И он стал ждать. Не выжидать уже, как прежде, а ждать. Ждать чего-то в самом себе — то ли зарождения той внутренней силы, которая помогла бы одолеть теперь уже самого себя, то ли, наоборот, чего-то такого, что заставило бы отречься от всего, на что толкал разум. И он ждал, а ожидание принесло окончательный разлад с самим собой, и настоящий страх, и гнетущее отчаянье.
Он понимал: если не начнёт действовать сейчас, без промедления, то уже не сделает этого никогда, и прощай его мечта о торжестве Гедиминовичей, — и это усиливало отчаянье, усугубляло ту болезненную слабость духа, которую он неожиданно обнаружил в самом себе и так же неожиданно осознал, что она была в нём всегда, эта предательская слабость, которую он всю жизнь скрывал под разными именами — то осторожности, то рассудочности, то хладнокровия, ни разу не решившись заглянуть в лицо правде. Теперь он это сделал, рассмотрел себя изнутри и назвал всё своими именами и ужаснулся — не столько оттого, что чуть было не ступил на путь, по которому не способен был идти, сколько оттого, что вся сознательная жизнь оказалась прожитой единственно для того, чтобы наконец осознать свою духовную слабость и неспособность к действию.
Жестокая эта правда о самом себе, казалось, сокрушила в нём всё, даже и то, не ложное, не мнимое, а действительно существовавшее в нём, что служило ему опорой повседневно — не в тайных и высоких целях его, а в обыденной, ни на мгновение не прекращающейся борьбе за существование, за то ничтожное и суетное, из которого и создаётся свой присный мирок каждого человека. Он начинал страшиться, что теперь даже в этой житейской толкотне ему может недостать сил сохранить хотя бы то, что уже было отвоёвано.

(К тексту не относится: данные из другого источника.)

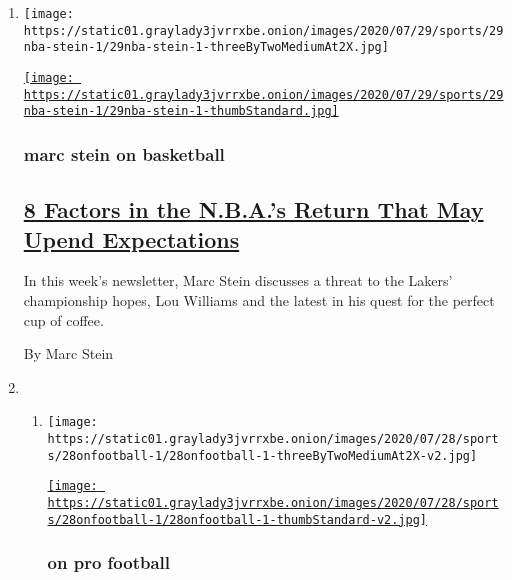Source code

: \begin{enumerate}
\def\labelenumi{\arabic{enumi}.}
\item
  \texttt{[image: https://static01.graylady3jvrrxbe.onion/images/2020/07/29/sports/29nba-stein-1/29nba-stein-1-threeByTwoMediumAt2X.jpg]}

  \href{/2020/07/29/sports/basketball/nba-restart-lou-williams.html}{\texttt{[image: https://static01.graylady3jvrrxbe.onion/images/2020/07/29/sports/29nba-stein-1/29nba-stein-1-thumbStandard.jpg]}}

  \hypertarget{marc-stein-on-basketball}{%
  \subsubsection{marc stein on
  basketball}\label{marc-stein-on-basketball}}

  \hypertarget{8-factors-in-the-nbas-return-that-may-upend-expectations}{%
  \subsection{\texorpdfstring{\href{/2020/07/29/sports/basketball/nba-restart-lou-williams.html}{8
  Factors in the N.B.A.'s Return That May Upend
  Expectations}}{8 Factors in the N.B.A.'s Return That May Upend Expectations}}\label{8-factors-in-the-nbas-return-that-may-upend-expectations}}

  In this week's newsletter, Marc Stein discusses a threat to the
  Lakers' championship hopes, Lou Williams and the latest in his quest
  for the perfect cup of coffee.

  By Marc Stein
\item
  \begin{enumerate}
  \def\labelenumii{\arabic{enumii}.}
  \item
    \texttt{[image: https://static01.graylady3jvrrxbe.onion/images/2020/07/28/sports/28onfootball-1/28onfootball-1-threeByTwoMediumAt2X-v2.jpg]}

    \href{/2020/07/29/sports/football/nfl-mlb-opting-out.html}{\texttt{[image: https://static01.graylady3jvrrxbe.onion/images/2020/07/28/sports/28onfootball-1/28onfootball-1-thumbStandard-v2.jpg]}}

    \hypertarget{on-pro-football}{%
    \subsubsection{on pro football}\label{on-pro-football}}

    \hypertarget{mlbs-botched-return-could-be-a-warning-for-the-nfl}{%
}
\end{enumerate}
\end{enumerate}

А сохранить хотелось, и не потому только, что высокое и первостепенное, ради чего, как думалось всегда, он должен был жить и жил, отступало, разрушая всё то, что ставилось и ценилось им гораздо выше суетного и обыденного, добытого походя в сутолоке жизни, но и потому ещё, что он любил жизнь — не просто инстинктивно, с безумным упоением, а осмысленно, глубоко, ревниво, через любовь к самому себе, к этому своему заповедному «я», особенному и неповторимому, которое и было для него источником неиссякаемого разнообразия жизни.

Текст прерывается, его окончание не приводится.